The final layer of reporting should focus on experimentation and strategic insights. Automated systems constantly evolve, and the best way to evaluate them is through structured experimentation.
Reports should include summaries of campaign experiments, including:
The hypotheses tested.
The metrics evaluated.
The outcomes observed.
For example, if enabling AI-driven query expansion increased conversion volume while maintaining acceptable acquisition costs, that result provides valuable guidance for future campaign structure decisions.
Equally important is identifying metrics that are becoming less relevant.
Keyword-level performance reports, average ad position, and manual bid adjustments were once central components of PPC reporting. In automated campaign environments, those metrics often provide little strategic value. Continuing to emphasize them can distract leadership from the outcomes that truly matter.
Effective reporting in the AI era should emphasize growth, profitability, and strategic learning rather than operational mechanics.

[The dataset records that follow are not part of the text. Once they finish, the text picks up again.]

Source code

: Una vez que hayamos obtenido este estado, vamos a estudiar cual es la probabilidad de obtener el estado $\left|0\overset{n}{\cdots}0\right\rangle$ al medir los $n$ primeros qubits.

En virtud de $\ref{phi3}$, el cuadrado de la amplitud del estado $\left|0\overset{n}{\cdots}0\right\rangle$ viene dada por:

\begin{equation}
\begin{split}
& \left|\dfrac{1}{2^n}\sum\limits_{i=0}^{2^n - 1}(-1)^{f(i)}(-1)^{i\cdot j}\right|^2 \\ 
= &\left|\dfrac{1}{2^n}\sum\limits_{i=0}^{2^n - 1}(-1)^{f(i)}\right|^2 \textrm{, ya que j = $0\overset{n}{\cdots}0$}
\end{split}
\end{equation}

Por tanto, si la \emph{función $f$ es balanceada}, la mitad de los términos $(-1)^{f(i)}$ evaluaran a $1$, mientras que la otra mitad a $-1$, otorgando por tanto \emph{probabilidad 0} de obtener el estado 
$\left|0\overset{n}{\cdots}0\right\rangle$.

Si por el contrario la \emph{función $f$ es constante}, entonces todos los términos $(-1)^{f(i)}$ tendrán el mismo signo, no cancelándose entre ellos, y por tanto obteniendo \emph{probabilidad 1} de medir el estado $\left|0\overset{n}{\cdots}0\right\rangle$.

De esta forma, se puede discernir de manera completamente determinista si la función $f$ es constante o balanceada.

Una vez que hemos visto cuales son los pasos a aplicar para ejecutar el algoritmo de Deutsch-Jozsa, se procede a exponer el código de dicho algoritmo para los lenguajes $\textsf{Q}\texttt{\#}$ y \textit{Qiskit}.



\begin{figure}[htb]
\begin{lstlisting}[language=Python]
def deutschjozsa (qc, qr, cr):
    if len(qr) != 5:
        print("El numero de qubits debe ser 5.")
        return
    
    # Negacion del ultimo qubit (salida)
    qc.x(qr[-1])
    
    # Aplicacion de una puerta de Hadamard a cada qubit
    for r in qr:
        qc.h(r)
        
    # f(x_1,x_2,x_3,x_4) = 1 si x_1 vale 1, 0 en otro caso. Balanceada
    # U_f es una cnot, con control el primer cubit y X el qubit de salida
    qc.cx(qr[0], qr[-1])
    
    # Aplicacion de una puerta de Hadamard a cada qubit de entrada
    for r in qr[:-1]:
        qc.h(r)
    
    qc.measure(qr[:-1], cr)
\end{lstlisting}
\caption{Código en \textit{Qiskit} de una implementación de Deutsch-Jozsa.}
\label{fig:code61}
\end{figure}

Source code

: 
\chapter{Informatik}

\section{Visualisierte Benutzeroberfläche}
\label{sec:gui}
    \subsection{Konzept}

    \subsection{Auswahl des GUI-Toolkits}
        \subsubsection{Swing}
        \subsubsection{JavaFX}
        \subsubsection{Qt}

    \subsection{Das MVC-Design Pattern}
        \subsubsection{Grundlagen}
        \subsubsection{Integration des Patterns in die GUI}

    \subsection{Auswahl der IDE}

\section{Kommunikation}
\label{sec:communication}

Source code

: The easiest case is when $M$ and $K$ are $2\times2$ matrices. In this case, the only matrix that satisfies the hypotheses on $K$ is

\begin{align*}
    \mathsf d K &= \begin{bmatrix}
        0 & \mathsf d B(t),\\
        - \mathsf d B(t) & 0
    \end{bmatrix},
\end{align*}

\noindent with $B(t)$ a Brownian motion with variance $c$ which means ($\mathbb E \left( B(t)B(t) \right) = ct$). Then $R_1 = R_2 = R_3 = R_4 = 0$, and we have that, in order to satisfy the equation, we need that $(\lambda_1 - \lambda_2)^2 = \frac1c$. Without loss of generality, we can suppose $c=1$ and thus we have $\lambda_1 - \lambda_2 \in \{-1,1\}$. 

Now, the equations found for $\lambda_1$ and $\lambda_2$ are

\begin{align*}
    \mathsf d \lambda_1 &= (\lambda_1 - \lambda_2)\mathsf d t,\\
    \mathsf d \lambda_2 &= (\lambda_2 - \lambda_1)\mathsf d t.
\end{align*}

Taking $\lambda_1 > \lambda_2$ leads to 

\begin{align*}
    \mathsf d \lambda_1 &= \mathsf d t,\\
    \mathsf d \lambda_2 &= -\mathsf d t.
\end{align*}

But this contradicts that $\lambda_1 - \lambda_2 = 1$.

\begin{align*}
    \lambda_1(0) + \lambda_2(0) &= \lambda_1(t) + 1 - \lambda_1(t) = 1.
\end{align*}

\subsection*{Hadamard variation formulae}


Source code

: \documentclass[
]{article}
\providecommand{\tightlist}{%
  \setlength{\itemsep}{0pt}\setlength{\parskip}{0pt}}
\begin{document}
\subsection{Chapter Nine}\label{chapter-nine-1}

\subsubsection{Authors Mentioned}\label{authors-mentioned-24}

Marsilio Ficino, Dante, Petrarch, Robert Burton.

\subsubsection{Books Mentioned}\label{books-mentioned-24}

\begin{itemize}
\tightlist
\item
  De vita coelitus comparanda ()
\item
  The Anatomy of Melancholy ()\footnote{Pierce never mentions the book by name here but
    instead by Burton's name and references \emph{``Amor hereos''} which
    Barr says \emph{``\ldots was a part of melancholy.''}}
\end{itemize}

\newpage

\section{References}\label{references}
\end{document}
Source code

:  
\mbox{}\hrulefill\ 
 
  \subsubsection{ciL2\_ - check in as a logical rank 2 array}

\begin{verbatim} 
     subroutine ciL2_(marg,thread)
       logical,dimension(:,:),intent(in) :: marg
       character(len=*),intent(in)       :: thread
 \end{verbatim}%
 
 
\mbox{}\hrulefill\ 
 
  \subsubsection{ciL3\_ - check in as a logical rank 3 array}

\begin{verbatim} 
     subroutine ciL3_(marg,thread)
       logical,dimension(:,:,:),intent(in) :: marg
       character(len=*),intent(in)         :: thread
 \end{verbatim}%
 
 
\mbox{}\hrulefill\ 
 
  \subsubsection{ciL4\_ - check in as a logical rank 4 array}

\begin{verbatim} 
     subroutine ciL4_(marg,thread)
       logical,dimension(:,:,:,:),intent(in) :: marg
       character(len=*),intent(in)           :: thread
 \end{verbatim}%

Measurement Gaps That Still Exist
Despite improvements in automation and reporting transparency, several emerging advertising experiences remain difficult to measure.
One example is the growing presence of personalized offers within AI-driven shopping experiences. Google’s Direct Offers feature allows retailers to surface dynamic discounts during AI-generated shopping recommendations. While the feature may influence purchase decisions, advertisers currently have limited visibility into how frequently those offers appear or how strongly they influence conversion behavior.
Without that visibility, marketers cannot easily determine whether the discounts are generating incremental revenue or simply reducing margins on purchases that would have occurred anyway.
Another emerging measurement challenge involves conversational commerce. Google has begun exploring “agentic commerce” systems where AI assistants help users research and purchase products across multiple retailers.
In these environments, the user journey may involve several conversational prompts before a purchase occurs. The traditional concept of an ad impression or click may become less meaningful when AI systems guide the user through a multi-step research process.
As these experiences evolve, marketers will need new attribution models capable of evaluating influence across conversational journeys rather than isolated interactions.
These developments highlight the importance of ongoing experimentation and advocacy from advertisers. Measurement frameworks will need to evolve alongside the platforms themselves.
The Future Of PPC Measurement
Automation has changed the mechanics of paid advertising, but it has not eliminated the need for strategic oversight.
If anything, the role of human expertise has become more important.
AI systems are extremely effective at executing campaigns across large datasets and complex auctions. What they cannot do on their own is define the business outcomes that matter most or interpret performance within the broader context of organizational growth.
The most effective PPC teams are adapting to this reality. Instead of focusing exclusively on the mechanics of campaign management, they are investing more effort in defining profitability metrics, designing incrementality tests, and building reporting frameworks that connect advertising performance to business outcomes.
Measurement in the AI era will look different from the measurement frameworks that defined the early years of paid search. The focus will shift away from controlling individual campaign inputs and toward understanding how automated systems generate value for the business.
For PPC practitioners and marketing leaders alike, that shift represents the next stage in the evolution of paid media strategy.